@ Email & Communication

Write a Status Update Your Stakeholder Will Actually Read

Summarize project state with the headline, the misses, the asks, and the next step — in under 150 words.

When to use this

When you need to send a regular update on a project to someone busy who needs the truth fast — your manager, sponsor, or client.

The prompt

You are a senior IC or PM who writes updates busy people actually read.

Context:
- Project: [name, in one line]
- Audience: [who reads this — manager, exec, client]
- This period: [date range or sprint]
- Headline news: [the one thing they should know if they read nothing else]
- What shipped or progressed: [bullet list, terse]
- What slipped or hit a snag: [bullet list — honest, not euphemistic]
- Decisions or input I need from them: [list — or "none"]
- Next milestone and target date: [...]

Format the update like this:

```
TL;DR: [one sentence headline]

✅ Progress
- …

⚠️ Risks / slips
- …

🙋 Asks
- …  (or "None this week")

⏭️ Next up: [milestone] by [date]
```

Total length: under 150 words. Plain language. Don't hide bad news in long paragraphs.

What you'll get back

A scannable update with a clear TL;DR, honest risks, explicit asks, and the next milestone with a date.

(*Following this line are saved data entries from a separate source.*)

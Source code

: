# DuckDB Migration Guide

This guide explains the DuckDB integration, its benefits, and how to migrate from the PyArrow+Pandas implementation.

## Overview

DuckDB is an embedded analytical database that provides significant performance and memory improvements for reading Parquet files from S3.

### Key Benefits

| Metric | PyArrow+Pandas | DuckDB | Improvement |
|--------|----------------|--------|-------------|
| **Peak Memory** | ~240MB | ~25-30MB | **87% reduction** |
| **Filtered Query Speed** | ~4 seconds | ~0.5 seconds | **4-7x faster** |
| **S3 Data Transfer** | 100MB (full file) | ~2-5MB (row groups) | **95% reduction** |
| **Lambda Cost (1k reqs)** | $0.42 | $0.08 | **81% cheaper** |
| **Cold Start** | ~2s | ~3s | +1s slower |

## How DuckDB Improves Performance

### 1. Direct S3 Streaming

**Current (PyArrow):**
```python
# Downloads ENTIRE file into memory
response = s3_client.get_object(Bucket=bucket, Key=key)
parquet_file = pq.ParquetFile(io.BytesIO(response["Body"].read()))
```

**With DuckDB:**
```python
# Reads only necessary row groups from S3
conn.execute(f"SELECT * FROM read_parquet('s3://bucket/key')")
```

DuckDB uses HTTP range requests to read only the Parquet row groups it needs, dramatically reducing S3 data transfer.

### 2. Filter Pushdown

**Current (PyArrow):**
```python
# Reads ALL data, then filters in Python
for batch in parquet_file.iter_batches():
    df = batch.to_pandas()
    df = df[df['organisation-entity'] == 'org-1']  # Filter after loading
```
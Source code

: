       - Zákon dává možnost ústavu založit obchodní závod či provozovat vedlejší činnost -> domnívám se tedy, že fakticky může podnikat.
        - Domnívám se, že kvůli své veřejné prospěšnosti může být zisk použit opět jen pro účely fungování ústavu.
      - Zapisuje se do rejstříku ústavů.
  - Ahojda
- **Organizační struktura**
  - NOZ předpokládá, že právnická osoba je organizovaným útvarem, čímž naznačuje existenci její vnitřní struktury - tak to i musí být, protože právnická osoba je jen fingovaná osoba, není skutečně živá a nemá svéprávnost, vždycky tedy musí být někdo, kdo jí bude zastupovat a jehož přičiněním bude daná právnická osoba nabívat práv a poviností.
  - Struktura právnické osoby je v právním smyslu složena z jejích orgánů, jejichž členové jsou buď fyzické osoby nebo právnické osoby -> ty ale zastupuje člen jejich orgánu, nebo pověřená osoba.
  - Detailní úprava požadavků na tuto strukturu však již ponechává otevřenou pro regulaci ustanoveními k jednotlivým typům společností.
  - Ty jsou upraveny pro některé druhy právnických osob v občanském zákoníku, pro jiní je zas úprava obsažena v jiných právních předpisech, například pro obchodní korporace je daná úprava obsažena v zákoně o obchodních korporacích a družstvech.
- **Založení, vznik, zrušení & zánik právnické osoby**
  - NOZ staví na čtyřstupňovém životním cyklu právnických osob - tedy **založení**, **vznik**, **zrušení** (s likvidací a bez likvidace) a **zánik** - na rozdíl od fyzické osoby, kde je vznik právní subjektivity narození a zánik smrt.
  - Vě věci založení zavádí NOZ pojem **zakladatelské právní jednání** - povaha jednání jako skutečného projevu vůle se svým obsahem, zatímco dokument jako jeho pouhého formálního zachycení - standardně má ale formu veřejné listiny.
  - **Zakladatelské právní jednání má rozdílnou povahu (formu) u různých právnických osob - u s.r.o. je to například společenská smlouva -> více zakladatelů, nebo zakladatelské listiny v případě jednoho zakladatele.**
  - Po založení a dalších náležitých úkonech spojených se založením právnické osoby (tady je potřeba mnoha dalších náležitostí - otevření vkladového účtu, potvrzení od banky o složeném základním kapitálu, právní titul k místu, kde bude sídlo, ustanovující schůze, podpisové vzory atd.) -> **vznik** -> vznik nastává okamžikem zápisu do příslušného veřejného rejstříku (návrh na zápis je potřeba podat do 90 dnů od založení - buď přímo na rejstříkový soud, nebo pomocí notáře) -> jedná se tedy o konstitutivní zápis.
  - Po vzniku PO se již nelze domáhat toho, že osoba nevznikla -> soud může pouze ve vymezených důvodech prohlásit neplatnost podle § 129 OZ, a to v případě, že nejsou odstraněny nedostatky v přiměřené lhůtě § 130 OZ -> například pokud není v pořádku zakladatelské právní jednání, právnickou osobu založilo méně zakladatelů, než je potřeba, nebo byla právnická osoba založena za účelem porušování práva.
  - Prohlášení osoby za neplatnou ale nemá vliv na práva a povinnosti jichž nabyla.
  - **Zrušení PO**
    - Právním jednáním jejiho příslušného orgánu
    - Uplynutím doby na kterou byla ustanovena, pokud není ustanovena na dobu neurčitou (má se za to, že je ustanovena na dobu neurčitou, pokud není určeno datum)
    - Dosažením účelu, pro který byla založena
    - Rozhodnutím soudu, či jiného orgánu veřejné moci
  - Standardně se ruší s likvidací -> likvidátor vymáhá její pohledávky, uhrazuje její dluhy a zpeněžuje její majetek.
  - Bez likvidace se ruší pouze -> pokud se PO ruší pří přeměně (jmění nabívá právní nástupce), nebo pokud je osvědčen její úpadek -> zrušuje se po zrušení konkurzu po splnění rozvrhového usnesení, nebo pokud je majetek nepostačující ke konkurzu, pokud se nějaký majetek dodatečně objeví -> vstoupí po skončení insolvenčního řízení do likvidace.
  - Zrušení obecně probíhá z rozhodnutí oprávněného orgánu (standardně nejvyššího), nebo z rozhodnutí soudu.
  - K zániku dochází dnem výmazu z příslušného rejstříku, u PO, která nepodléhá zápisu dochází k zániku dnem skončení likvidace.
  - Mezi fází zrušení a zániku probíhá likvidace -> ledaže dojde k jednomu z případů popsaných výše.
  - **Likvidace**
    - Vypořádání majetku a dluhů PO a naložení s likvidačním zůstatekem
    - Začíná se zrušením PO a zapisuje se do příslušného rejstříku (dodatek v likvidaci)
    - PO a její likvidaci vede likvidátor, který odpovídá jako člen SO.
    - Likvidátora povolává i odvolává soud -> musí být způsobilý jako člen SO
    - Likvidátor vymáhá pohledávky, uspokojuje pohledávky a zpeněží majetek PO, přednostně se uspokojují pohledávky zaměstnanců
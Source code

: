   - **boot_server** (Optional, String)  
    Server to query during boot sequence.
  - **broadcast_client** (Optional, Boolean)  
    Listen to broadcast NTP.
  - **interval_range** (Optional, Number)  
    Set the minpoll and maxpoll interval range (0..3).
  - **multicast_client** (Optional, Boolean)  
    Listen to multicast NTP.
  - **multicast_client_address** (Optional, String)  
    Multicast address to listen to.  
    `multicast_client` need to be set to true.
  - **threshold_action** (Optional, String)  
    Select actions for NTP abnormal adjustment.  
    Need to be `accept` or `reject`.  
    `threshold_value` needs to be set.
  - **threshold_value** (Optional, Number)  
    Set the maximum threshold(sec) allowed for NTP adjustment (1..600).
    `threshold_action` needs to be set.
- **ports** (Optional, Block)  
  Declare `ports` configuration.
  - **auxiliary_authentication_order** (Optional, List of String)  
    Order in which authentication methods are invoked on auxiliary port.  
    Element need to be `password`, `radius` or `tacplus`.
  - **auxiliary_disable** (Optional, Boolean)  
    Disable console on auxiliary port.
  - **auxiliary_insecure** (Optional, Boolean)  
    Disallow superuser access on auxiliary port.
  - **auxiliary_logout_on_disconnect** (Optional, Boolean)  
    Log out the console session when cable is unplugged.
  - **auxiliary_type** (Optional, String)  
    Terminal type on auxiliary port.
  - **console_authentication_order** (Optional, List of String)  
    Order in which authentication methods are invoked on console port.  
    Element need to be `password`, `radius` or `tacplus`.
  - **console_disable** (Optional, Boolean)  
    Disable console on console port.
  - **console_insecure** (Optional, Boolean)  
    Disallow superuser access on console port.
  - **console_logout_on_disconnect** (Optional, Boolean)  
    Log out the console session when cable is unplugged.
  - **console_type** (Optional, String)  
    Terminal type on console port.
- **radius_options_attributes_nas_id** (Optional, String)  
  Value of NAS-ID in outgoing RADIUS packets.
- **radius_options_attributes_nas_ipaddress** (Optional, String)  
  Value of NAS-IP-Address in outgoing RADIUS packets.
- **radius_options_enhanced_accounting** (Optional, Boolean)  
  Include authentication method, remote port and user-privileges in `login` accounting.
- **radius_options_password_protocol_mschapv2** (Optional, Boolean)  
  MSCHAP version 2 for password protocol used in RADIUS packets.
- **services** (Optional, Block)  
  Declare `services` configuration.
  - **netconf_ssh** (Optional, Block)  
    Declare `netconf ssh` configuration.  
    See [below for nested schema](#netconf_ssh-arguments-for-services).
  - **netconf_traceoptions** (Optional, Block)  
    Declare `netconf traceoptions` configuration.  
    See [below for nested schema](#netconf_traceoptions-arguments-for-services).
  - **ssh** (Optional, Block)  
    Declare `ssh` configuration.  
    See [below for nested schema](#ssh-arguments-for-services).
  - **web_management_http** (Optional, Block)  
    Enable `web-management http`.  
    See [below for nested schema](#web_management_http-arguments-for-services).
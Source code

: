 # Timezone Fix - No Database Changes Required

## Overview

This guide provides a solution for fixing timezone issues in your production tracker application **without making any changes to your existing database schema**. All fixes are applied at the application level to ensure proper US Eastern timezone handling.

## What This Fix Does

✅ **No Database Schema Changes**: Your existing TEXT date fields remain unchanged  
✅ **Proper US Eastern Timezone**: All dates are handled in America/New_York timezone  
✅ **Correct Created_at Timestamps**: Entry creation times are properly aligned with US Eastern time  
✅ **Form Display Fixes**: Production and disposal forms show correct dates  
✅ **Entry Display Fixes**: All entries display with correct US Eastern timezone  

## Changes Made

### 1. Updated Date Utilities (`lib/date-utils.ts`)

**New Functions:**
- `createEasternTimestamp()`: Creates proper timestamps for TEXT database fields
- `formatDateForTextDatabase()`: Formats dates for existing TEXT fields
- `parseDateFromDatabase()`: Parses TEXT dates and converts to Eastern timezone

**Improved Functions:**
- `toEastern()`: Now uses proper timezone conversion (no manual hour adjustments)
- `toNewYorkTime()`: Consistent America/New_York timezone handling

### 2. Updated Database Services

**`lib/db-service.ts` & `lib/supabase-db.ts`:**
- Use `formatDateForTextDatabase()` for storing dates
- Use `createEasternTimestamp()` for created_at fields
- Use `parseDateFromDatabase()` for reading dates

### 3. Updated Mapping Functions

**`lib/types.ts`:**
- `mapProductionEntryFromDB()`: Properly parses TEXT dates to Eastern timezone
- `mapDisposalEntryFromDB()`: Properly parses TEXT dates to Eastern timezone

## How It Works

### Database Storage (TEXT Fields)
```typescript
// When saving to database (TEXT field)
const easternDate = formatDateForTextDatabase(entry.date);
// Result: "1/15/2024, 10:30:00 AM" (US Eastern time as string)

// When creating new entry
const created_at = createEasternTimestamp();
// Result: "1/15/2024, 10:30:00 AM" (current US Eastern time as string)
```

How this is structured in English

Notice the English patterns this prompt uses — they're worth borrowing for your own requests.

  • Don't hide bad news in long paragraphs. Names a specific evasion tactic. Bad news padded with context becomes invisible — short, plain bad news is honest.
  • Honest, not euphemistic 'Euphemistic' is the exact word for soft language ('challenges', 'opportunities for improvement'). Banning it raises clarity.